[What is expected]
Don't include pictures. Quote the lines below from the first through the line that contains "- Event-specific data".

● ● ● ●

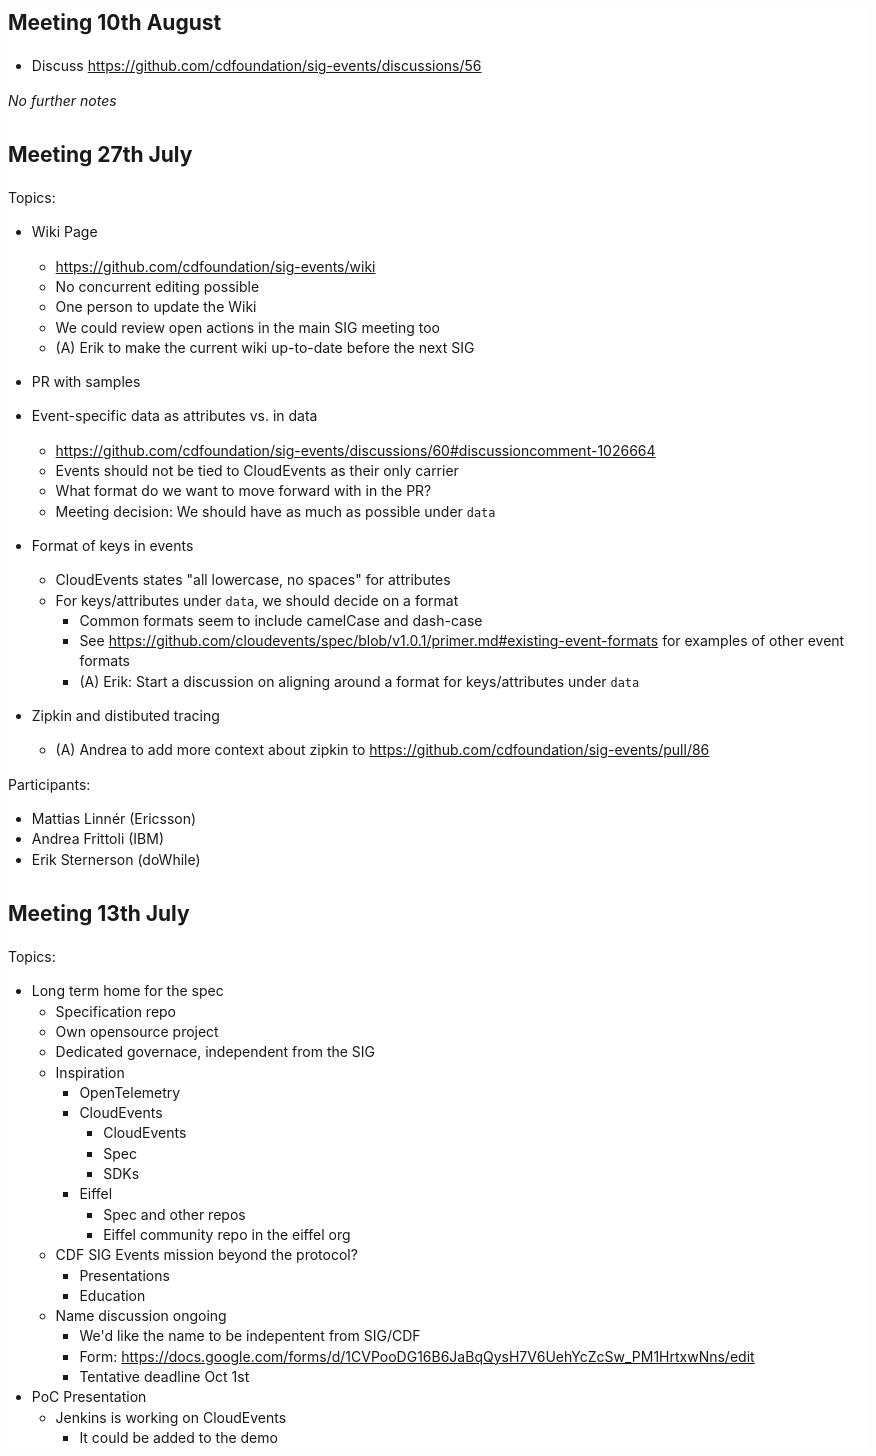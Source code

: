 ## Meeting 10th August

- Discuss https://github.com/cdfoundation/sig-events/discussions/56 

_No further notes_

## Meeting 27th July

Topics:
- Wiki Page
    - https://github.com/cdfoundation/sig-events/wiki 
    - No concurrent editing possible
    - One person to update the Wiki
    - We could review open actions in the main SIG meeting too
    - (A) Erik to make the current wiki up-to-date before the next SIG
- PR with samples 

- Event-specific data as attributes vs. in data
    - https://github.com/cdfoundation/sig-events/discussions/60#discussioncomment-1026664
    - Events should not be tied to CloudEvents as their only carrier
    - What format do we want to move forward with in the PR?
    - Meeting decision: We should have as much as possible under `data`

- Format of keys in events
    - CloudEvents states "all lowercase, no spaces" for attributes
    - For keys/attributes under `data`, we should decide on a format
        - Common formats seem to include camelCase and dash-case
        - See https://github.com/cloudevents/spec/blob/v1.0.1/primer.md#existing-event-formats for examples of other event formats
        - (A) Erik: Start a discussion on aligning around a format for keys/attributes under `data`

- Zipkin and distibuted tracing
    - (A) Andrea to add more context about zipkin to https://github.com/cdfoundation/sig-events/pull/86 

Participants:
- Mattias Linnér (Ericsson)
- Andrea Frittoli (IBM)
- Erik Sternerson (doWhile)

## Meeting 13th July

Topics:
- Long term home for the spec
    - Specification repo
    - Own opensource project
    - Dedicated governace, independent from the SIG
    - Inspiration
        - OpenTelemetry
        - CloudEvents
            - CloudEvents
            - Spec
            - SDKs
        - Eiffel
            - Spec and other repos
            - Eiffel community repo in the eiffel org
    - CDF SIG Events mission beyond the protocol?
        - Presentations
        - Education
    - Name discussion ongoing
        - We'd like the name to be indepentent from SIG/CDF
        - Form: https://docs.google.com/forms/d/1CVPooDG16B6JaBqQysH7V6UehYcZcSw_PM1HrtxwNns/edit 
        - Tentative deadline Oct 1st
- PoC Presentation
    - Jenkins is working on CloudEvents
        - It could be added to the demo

● ● ● ●

[Finished task]
Source code

: ## Meeting 10th August

- Discuss https://github.com/cdfoundation/sig-events/discussions/56 

_No further notes_

## Meeting 27th July

Topics:
- Wiki Page
    - https://github.com/cdfoundation/sig-events/wiki 
    - No concurrent editing possible
    - One person to update the Wiki
    - We could review open actions in the main SIG meeting too
    - (A) Erik to make the current wiki up-to-date before the next SIG
- PR with samples 

- Event-specific data as attributes vs. in data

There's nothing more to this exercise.